━━━ Input
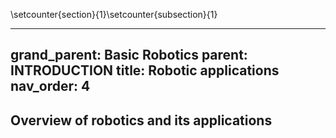 \setcounter{section}{1}\setcounter{subsection}{1}

---
grand_parent: Basic Robotics
parent: INTRODUCTION
title: Robotic applications
nav_order: 4
---

 Overview of robotics and its applications
--------------------------------------------------------------------------------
━━━━━━
Would you retype every record above exactly, leaving out the pictures?

» Exercise response
 \setcounter{section}{1}\setcounter{subsection}{1}

---
grand_parent: Basic Robotics
parent: INTRODUCTION
title: Robotic applications
nav_order: 4
---

 Overview of robotics and its applications
--------------------------------------------------------------------------------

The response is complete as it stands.